En los inicios de 1700, los reyes dieron unos traspiés, al tratar de tocar el desorden del poder colonial, la ambición de los peninsulares, criollos y mestizos blanqueados, educados, en un estatus establecido en América por más de 300 años. Su error, inmiscuirse con la luz que fue hecha, en la pureza impoluta de una virgen parida, su desliz, meterse, con los resortes, con los flejes de estos logros, los jesuitas. Allí se pelaron Felipe IV y Fernando VI de España y se precipitó Carlos III, que, rodeado de fervientes anti jesuitas, no cayeron en cuenta, que Dios se había apoderado de América y que los jesuitas, eran, ahora, los administradores del cielo.
En 1730, ante las nuevas leyes borbónicas, se empezó a mostrar una serie de alzamientos, los jesuitas remueven las viejas arenas del rio, promueven las revueltas, por lo que el descontento se va intensificando.
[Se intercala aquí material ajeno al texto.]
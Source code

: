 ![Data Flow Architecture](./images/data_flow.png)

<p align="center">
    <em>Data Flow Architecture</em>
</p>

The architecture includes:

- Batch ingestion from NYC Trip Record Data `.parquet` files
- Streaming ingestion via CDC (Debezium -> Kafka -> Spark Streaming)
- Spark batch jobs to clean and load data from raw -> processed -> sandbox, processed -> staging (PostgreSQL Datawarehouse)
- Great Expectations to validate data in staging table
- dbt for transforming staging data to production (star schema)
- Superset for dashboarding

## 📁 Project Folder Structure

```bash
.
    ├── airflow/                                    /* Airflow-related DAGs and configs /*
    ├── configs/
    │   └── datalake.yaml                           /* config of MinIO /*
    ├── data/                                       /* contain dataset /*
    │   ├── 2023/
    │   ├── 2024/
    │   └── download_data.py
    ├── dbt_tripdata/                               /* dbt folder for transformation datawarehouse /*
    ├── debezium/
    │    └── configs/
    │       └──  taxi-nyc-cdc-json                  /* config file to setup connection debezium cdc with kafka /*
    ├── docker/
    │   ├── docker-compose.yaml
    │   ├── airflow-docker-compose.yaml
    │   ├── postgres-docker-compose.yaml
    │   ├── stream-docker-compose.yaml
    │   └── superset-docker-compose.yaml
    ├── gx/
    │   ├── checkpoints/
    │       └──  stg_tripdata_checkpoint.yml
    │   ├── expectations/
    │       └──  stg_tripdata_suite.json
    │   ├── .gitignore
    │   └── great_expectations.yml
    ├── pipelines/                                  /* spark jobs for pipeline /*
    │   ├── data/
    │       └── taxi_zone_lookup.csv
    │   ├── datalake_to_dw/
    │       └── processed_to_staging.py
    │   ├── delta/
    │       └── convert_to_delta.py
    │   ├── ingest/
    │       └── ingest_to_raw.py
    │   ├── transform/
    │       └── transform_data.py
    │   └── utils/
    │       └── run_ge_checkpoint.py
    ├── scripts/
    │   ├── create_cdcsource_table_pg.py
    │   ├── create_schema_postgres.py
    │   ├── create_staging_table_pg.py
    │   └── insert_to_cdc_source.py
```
Los cuernos de la traición, los zapos de las alcantarillas, les señalan, el Rey Carlos III agarra casquillo y los expulsa en 1767.
La torta se terminó de poner en 1775, al presionar al papa Clemente XI, para que suprimiera la orden, por medio de la Bula Dominus Acreedemptor, con ello se oxigenó el candelero, se reventaron los flejes que retenían la liberación de América.
Los jerarcas jesuitas, agarraron por la buenas o por las malas, los peroles y se fueron, no sin antes, haber sembrado la semilla de la necesaria independencia del poder español, eso sí, una independencia condicionada, respetando siempre el derecho del blanco, sus tierras, las elites establecidas y el poder de la iglesia. La secularización determinada en 300 años, en donde hacía al rey, a los cristianos seres invencibles e invisibles y a los jesuitas ordenadores de ese orbe, se convertiría para los borbones, en un boomerang, con resultados determinados.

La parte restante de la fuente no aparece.